WHAT THE TASK ASKS: From the first line of the data through the line containing "- [Channel Types](Channels.md#channel-types)", transcribe each line exactly. Pictures do not belong in the copy.
------------------------------------------------------------
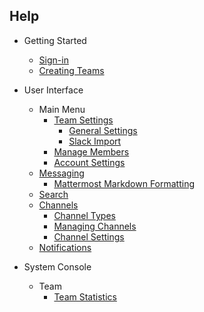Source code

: ## Help

- Getting Started
   - [Sign-in](Sign-in.md)
   - [Creating Teams](Creating-Teams.md)

- User Interface
   - Main Menu
     - [Team Settings ](Team-Settings.md)
        - [General Settings](Team-Settings.md#general) 
        - [Slack Import](Team-Settings.md#import-from-slack-beta)
     - [Manage Members](Manage-Members.md)
     - [Account Settings](Account-Settings.md)
   - [Messaging](Messaging.md)
     - [Mattermost Markdown Formatting](Markdown.md)
   - [Search](Search.md)
   - [Channels](Channels.md)
     - [Channel Types](Channels.md#channel-types)
     - [Managing Channels](Channels.md#managing-channels)
     - [Channel Settings](Channels.md#channel-settings)
  -  [Notifications](Notifications.md)
     
- System Console
  - Team
    - [Team Statistics](system-console/Team-Statistics.md)
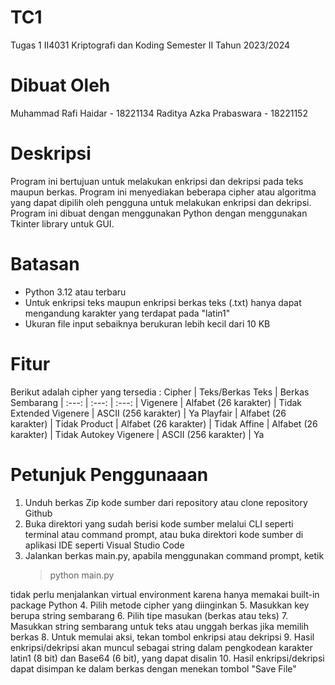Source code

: # TC1
 Tugas 1 II4031 Kriptografi dan Koding Semester II Tahun 2023/2024
 # Dibuat Oleh
 Muhammad Rafi Haidar - 18221134
 Raditya Azka Prabaswara - 18221152
# Deskripsi
Program ini bertujuan untuk melakukan enkripsi dan dekripsi pada teks maupun berkas. Program ini menyediakan beberapa cipher atau algoritma yang dapat dipilih oleh pengguna untuk melakukan enkripsi dan dekripsi. Program ini dibuat dengan menggunakan Python dengan menggunakan Tkinter library untuk GUI.
# Batasan
- Python 3.12 atau terbaru
- Untuk enkripsi teks maupun enkripsi berkas teks (.txt) hanya dapat mengandung karakter yang terdapat pada "latin1"
- Ukuran file input sebaiknya berukuran lebih kecil dari 10 KB
# Fitur
Berikut adalah cipher yang tersedia :
Cipher | Teks/Berkas Teks | Berkas Sembarang
| :---:   | :---: | :---: |
Vigenere | Alfabet (26 karakter) | Tidak
Extended Vigenere | ASCII (256 karakter) | Ya
Playfair | Alfabet (26 karakter) | Tidak
Product | Alfabet (26 karakter) | Tidak
Affine | Alfabet (26 karakter) | Tidak
Autokey Vigenere | ASCII (256 karakter) | Ya
# Petunjuk Penggunaaan
1. Unduh berkas Zip kode sumber dari repository atau clone repository Github
2. Buka direktori yang sudah berisi kode sumber melalui CLI seperti terminal atau command prompt, atau buka direktori kode sumber di aplikasi IDE seperti Visual Studio Code
3. Jalankan berkas main.py, apabila menggunakan command prompt, ketik
   > python main.py
   > 
tidak perlu menjalankan virtual environment karena hanya memakai built-in package Python
4. Pilih metode cipher yang diinginkan
5. Masukkan key berupa string sembarang
6. Pilih tipe masukan (berkas atau teks)
7. Masukkan string sembarang untuk teks atau unggah berkas jika memilih berkas
8. Untuk memulai aksi, tekan tombol enkripsi atau dekripsi
9. Hasil enkripsi/dekripsi akan muncul sebagai string dalam pengkodean karakter latin1 (8 bit) dan Base64 (6 bit), yang dapat disalin
10. Hasil enkripsi/dekripsi dapat disimpan ke dalam berkas dengan menekan tombol "Save File"


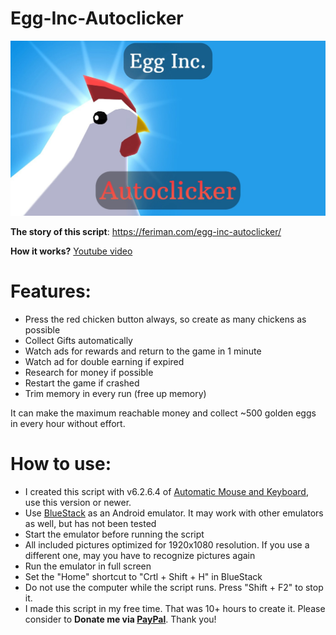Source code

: # Egg-Inc-Autoclicker
![header](https://raw.githubusercontent.com/Feriman22/Egg-Inc-Autoclicker/main/egg-inc-autoclicker.jpg)

**The story of this script**: https://feriman.com/egg-inc-autoclicker/

**How it works?** [Youtube video](https://youtu.be/oVEqUSurcgk)


# Features:

- Press the red chicken button always, so create as many chickens as possible
- Collect Gifts automatically
- Watch ads for rewards and return to the game in 1 minute
- Watch ad for double earning if expired
- Research for money if possible
- Restart the game if crashed
- Trim memory in every run (free up memory)

It can make the maximum reachable money and collect ~500 golden eggs in every hour without effort.

# How to use:

- I created this script with v6.2.6.4 of [Automatic Mouse and Keyboard](https://www.robot-soft.com/automatic-mouse-keyboard.html), use this version or newer.
- Use [BlueStack](https://www.bluestacks.com/) as an Android emulator. It may work with other emulators as well, but has not been tested
- Start the emulator before running the script
- All included pictures optimized for 1920x1080 resolution. If you use a different one, may you have to recognize pictures again
- Run the emulator in full screen
- Set the "Home" shortcut to "Crtl + Shift + H" in BlueStack
- Do not use the computer while the script runs. Press "Shift + F2" to stop it.
- I made this script in my free time. That was 10+ hours to create it. Please consider to **Donate me via [PayPal](https://paypal.me/BajzaFerenc)**. Thank you!
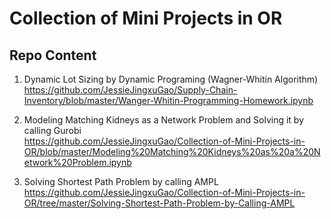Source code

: # Collection of Mini Projects in OR

## Repo Content
1. Dynamic Lot Sizing by Dynamic Programing (Wagner-Whitin Algorithm)</br>
https://github.com/JessieJingxuGao/Supply-Chain-Inventory/blob/master/Wanger-Whitin-Programming-Homework.ipynb

2. Modeling Matching Kidneys as a Network Problem and Solving it by calling Gurobi </br>
https://github.com/JessieJingxuGao/Collection-of-Mini-Projects-in-OR/blob/master/Modeling%20Matching%20Kidneys%20as%20a%20Network%20Problem.ipynb

3. Solving Shortest Path Problem by calling AMPL </br>
https://github.com/JessieJingxuGao/Collection-of-Mini-Projects-in-OR/tree/master/Solving-Shortest-Path-Problem-by-Calling-AMPL
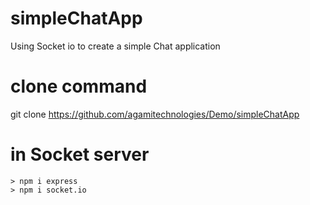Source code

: # simpleChatApp
Using Socket io to create a simple Chat application


# clone command
git clone https://github.com/agamitechnologies/Demo/simpleChatApp

# in Socket server
    > npm i express
    > npm i socket.io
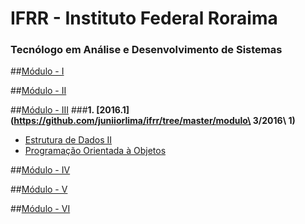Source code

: # IFRR - Instituto Federal Roraima
### Tecnólogo em Análise e Desenvolvimento de Sistemas


##[Módulo - I](https://github.com/juniiorlima/ifrr/tree/master/modulo%201)

##[Módulo - II](https://github.com/juniiorlima/ifrr/tree/master/modulo%202)

##[Módulo - III](https://github.com/juniiorlima/ifrr/tree/master/modulo%203)
###**1. [2016.1](https://github.com/juniiorlima/ifrr/tree/master/modulo\ 3/2016\ 1)**
* [Estrutura de Dados II](https://github.com/juniiorlima/ifrr/tree/master/modulo%203/2016.1/)
* [Programação Orientada à Objetos](https://github.com/juniiorlima/ifrr/tree/master/modulo%203/2016.1/poo)

##[Módulo - IV](https://github.com/juniiorlima/ifrr/tree/master/modulo%204)

##[Módulo - V](https://github.com/juniiorlima/ifrr/tree/master/modulo%205)

##[Módulo - VI](https://github.com/juniiorlima/ifrr/tree/master/modulo%206)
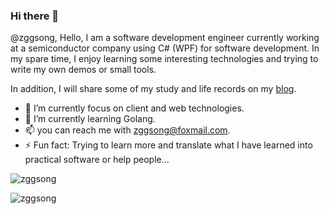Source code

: ### Hi there 👋

@zggsong, Hello, I am a software development engineer currently working at a semiconductor company using C# (WPF) for software development. In my spare time, I enjoy learning some interesting technologies and trying to write my own demos or small tools.

In addition, I will share some of my study and life records on my [blog](https://www.zggsong.com). 

- 🔭 I’m currently focus on client and web technologies.
- 🌱 I’m currently learning Golang.
- 📫 you can reach me with [zggsong@foxmail.com](mailto:zggsong@foxmail.com).
- ⚡ Fun fact: Trying to learn more and translate what I have learned into practical software or help people...

![zggsong](https://github-profile-trophy.vercel.app/?username=ZGGSONG&row=2&column=4)

![zggsong](https://github-readme-stats.vercel.app/api?username=zggsong)
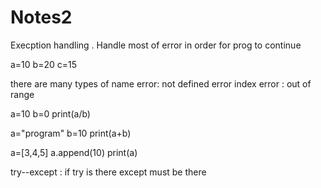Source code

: # Notes2


Execption handling . Handle most of error in order for prog to continue 

a=10
b=20
c=15

there are many types of 
name error: not defined error 
index error : out of range 


a=10
b=0
print(a/b)

a="program"
b=10
print(a+b)

a=[3,4,5]
a.append(10)
print(a)


try--except  : if try is there except must be there 

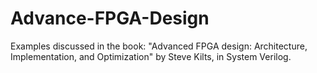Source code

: # Advance-FPGA-Design
Examples discussed in the book: "Advanced FPGA design: Architecture, Implementation, and Optimization" by Steve Kilts, in System Verilog.
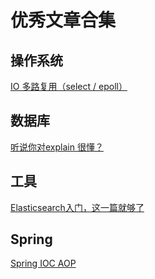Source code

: # 优秀文章合集

## 操作系统

[IO 多路复用（select / epoll）](https://mp.weixin.qq.com/s/YdIdoZ_yusVWza1PU7lWaw)

## 数据库

[听说你对explain 很懂？](https://mp.weixin.qq.com/s/izOKK9Ft5wLts8hWIo4ODQ)

## 工具

[Elasticsearch入门，这一篇就够了](https://www.cnblogs.com/sunsky303/p/9438737.html)

## Spring

[Spring IOC AOP](https://mp.weixin.qq.com/mp/appmsgalbum?__biz=MzAwNDA2OTM1Ng==&action=getalbum&album_id=1995894990555742209&scene=173&from_msgid=2453153350&from_itemidx=1&count=3&nolastread=1#wechat_redirect)


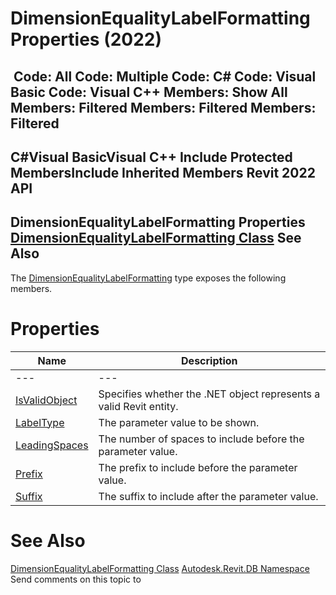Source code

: # DimensionEqualityLabelFormatting Properties (2022)

﻿
 Code: All Code: Multiple Code: C# Code: Visual Basic Code: Visual C++  Members: Show All Members: Filtered Members: Filtered Members: Filtered   
---  
C#Visual BasicVisual C++
Include Protected MembersInclude Inherited Members
Revit 2022 API  
---  
DimensionEqualityLabelFormatting Properties  
[DimensionEqualityLabelFormatting Class](019b51cc-346a-5861-f093-669a7446c874.md "DimensionEqualityLabelFormatting Class") See Also  
---  
The [DimensionEqualityLabelFormatting](019b51cc-346a-5861-f093-669a7446c874.md "DimensionEqualityLabelFormatting Class") type exposes the following members.
# Properties
| Name | Description |
| --- | --- |
| --- | --- | --- |
| [IsValidObject](b417e790-7051-0f89-026c-9f9e6ff8144a.md "IsValidObject Property") | Specifies whether the .NET object represents a valid Revit entity. |
| [LabelType](2cbb0786-9999-6b21-6a1b-bb0917570355.md "LabelType Property") | The parameter value to be shown. |
| [LeadingSpaces](2f16ea7b-3601-518f-5c2e-4340b5277a5e.md "LeadingSpaces Property") | The number of spaces to include before the parameter value. |
| [Prefix](65d947f6-178e-eb15-c249-0c82ae3357bc.md "Prefix Property") | The prefix to include before the parameter value. |
| [Suffix](93b30615-3c24-79af-b1a1-a80e81b31f5b.md "Suffix Property") | The suffix to include after the parameter value. |

# See Also
[DimensionEqualityLabelFormatting Class](019b51cc-346a-5861-f093-669a7446c874.md "DimensionEqualityLabelFormatting Class")
[Autodesk.Revit.DB Namespace](87546ba7-461b-c646-cbb1-2cb8f5bff8b2.md "Autodesk.Revit.DB Namespace")
Send comments on this topic to 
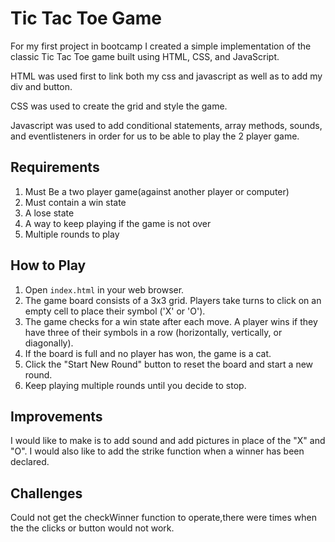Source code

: # Tic Tac Toe Game

For my first project in bootcamp I created a  simple implementation of the classic Tic Tac Toe game built using HTML, CSS, and JavaScript.

HTML was used first to link both my css and javascript as well as to add my div and button.

CSS was used to create the grid and style the game.

Javascript was used to add conditional statements, array methods, sounds, and eventlisteners in order for us to be able to play the 2 player game. 

## Requirements
1. Must Be a two player game(against another player or computer)
2. Must contain a win state
3. A lose state
5. A way to keep playing if the game is not over
6. Multiple rounds to play


## How to Play

1. Open `index.html` in your web browser.
2. The game board consists of a 3x3 grid. Players take turns to click on an empty cell to place their symbol ('X' or 'O').
3. The game checks for a win state after each move. A player wins if they have three of their symbols in a row (horizontally, vertically, or diagonally).
4. If the board is full and no player has won, the game is a cat.
5. Click the "Start New Round" button to reset the board and start a new round.
6. Keep playing multiple rounds until you decide to stop.

## Improvements 
I would like to make is to add sound and add pictures in place of the "X" and "O". I would also like to add the strike function when a winner has been declared. 

## Challenges
Could not get the checkWinner function to operate,there were times when the the clicks or button would not work. 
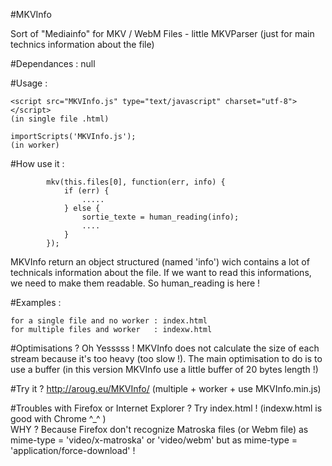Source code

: #MKVInfo 

   Sort of "Mediainfo" for MKV / WebM Files - little MKVParser (just for main technics information about the file)

#Dependances : null

#Usage :

    <script src="MKVInfo.js" type="text/javascript" charset="utf-8"></script> 
    (in single file .html)

    importScripts('MKVInfo.js');                                              
    (in worker)


#How use it :

     
            mkv(this.files[0], function(err, info) {
                if (err) {
                    .....
                } else {
                    sortie_texte = human_reading(info);
                    ....
                }
            }); 

  MKVInfo return an object structured (named 'info') wich contains a lot of technicals information about the file.
  If we want to read this informations, we need to make them readable. So human_reading is here !

#Examples :
	
	for a single file and no worker : index.html
	for multiple files and worker   : indexw.html

#Optimisations ?
    Oh Yesssss ! MKVInfo does not calculate the size of each stream because it's too heavy (too slow !). 
    The main optimisation to do is to use a buffer (in this version MKVInfo use a little buffer of 20 bytes length !)

#Try it ? 
    http://aroug.eu/MKVInfo/   (multiple + worker + use MKVInfo.min.js)    
    
#Troubles with Firefox or Internet Explorer ? 
    Try index.html ! (indexw.html is good with Chrome ^_^ )   
    WHY ? Because Firefox don't recognize Matroska files (or Webm file) as mime-type = 'video/x-matroska' or 'video/webm' but as mime-type = 'application/force-download' !
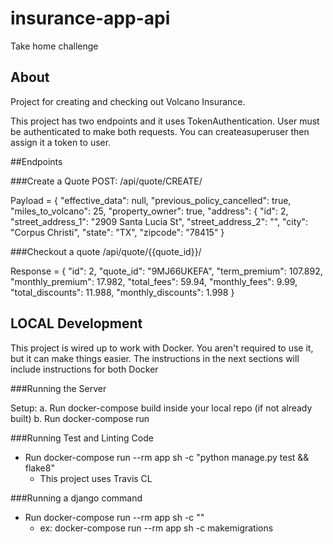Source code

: # insurance-app-api
Take home challenge

## About
Project for creating and checking out Volcano Insurance.

This project has two endpoints and it uses TokenAuthentication. User must be authenticated to make both requests.
You can createasuperuser then assign it a token to user.

##Endpoints

###Create a Quote
POST: /api/quote/CREATE/

Payload = {
    "effective_data": null,
    "previous_policy_cancelled": true,
    "miles_to_volcano": 25,
    "property_owner": true,
    "address": {
        "id": 2,
        "street_address_1": "2909 Santa Lucia St",
        "street_address_2": "",
        "city": "Corpus Christi",
        "state": "TX",
        "zipcode": "78415"
    }

###Checkout a quote
/api/quote/{{quote_id}}/

Response = {
    "id": 2,
    "quote_id": "9MJ66UKEFA",
    "term_premium": 107.892,
    "monthly_premium": 17.982,
    "total_fees": 59.94,
    "monthly_fees": 9.99,
    "total_discounts": 11.988,
    "monthly_discounts": 1.998
}


## LOCAL Development
This project is wired up to work with Docker. You aren't required to use it, 
but it can make things easier. The instructions in the next sections will 
include instructions for both Docker

###Running the Server

Setup:
   a. Run docker-compose build inside your local repo (if not already built)
   b. Run docker-compose run

###Running Test and Linting Code
- Run docker-compose run --rm app sh -c "python manage.py test && flake8"
  - This project uses Travis CL 

###Running a django command
- Run docker-compose run --rm app sh -c "<command to run>" 
  - ex: docker-compose run --rm app sh -c makemigrations 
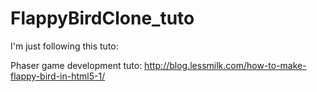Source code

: FlappyBirdClone_tuto
====================
I'm just following this tuto: 

Phaser game development tuto: http://blog.lessmilk.com/how-to-make-flappy-bird-in-html5-1/
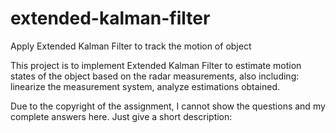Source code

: # extended-kalman-filter
Apply Extended Kalman Filter to track the motion of object  

This project is to implement Extended Kalman Filter to estimate motion states of the object based on the radar measurements, also including: linearize the measurement system, analyze estimations obtained. 

Due to the copyright of the assignment, I cannot show the questions and my complete answers here.
Just give a short description: 

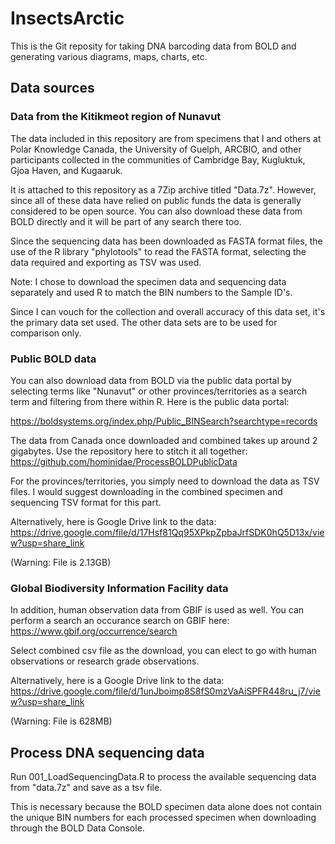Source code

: # InsectsArctic

This is the Git reposity for taking DNA barcoding data from BOLD and generating various diagrams, maps, charts, etc.

## Data sources

### Data from the Kitikmeot region of Nunavut

The data included in this repository are from specimens that I and others at Polar Knowledge Canada, the University of Guelph, ARCBIO, and other participants collected in the communities of Cambridge Bay, Kugluktuk, Gjoa Haven, and Kugaaruk.

It is attached to this repository as a 7Zip archive titled "Data.7z". However, since all of these data have relied on public funds the data is generally considered to be open source. You can also download these data from BOLD directly and it will be part of any search there too.

Since the sequencing data has been downloaded as FASTA format files, the use of the R library "phylotools" to read the FASTA format, selecting the data required and exporting as TSV was used.

Note: I chose to download the specimen data and sequencing data separately and used R to match the BIN numbers to the Sample ID's.

Since I can vouch for the collection and overall accuracy of this data set, it's the primary data set used. The other data sets are to be used for comparison only.

### Public BOLD data

You can also download data from BOLD via the public data portal by selecting terms like "Nunavut" or other provinces/territories as a search term and filtering from there within R. Here is the public data portal:

https://boldsystems.org/index.php/Public_BINSearch?searchtype=records

The data from Canada once downloaded and combined takes up around 2 gigabytes. Use the repository here to stitch it all together: https://github.com/hominidae/ProcessBOLDPublicData

For the provinces/territories, you simply need to download the data as TSV files. I would suggest downloading in the combined specimen and sequencing TSV format for this part.

Alternatively, here is Google Drive link to the data:
https://drive.google.com/file/d/17Hsf81Qq95XPkpZpbaJrfSDK0hQ5D13x/view?usp=share_link

(Warning: File is 2.13GB)

### Global Biodiversity Information Facility data

In addition, human observation data from GBIF is used as well. You can perform a search an occurance search on GBIF here:
https://www.gbif.org/occurrence/search

Select combined csv file as the download, you can elect to go with human observations or research grade observations.

Alternatively, here is a Google Drive link to the data:
https://drive.google.com/file/d/1unJboimp8S8fS0mzVaAiSPFR448ru_j7/view?usp=share_link

(Warning: File is 628MB)

## Process DNA sequencing data
Run 001_LoadSequencingData.R to process the available sequencing data from "data.7z" and save as a tsv file.

This is necessary because the BOLD specimen data alone does not contain the unique BIN numbers for each processed specimen when downloading through the BOLD Data Console.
------------------------------------------------------------
SOLVED EXERCISE:
Source code

: ## Help

- Getting Started
   - [Sign-in](Sign-in.md)
   - [Creating Teams](Creating-Teams.md)

- User Interface
   - Main Menu
     - [Team Settings ](Team-Settings.md)
        - [General Settings](Team-Settings.md#general) 
        - [Slack Import](Team-Settings.md#import-from-slack-beta)
     - [Manage Members](Manage-Members.md)
     - [Account Settings](Account-Settings.md)
   - [Messaging](Messaging.md)
     - [Mattermost Markdown Formatting](Markdown.md)
   - [Search](Search.md)
   - [Channels](Channels.md)
     - [Channel Types](Channels.md#channel-types)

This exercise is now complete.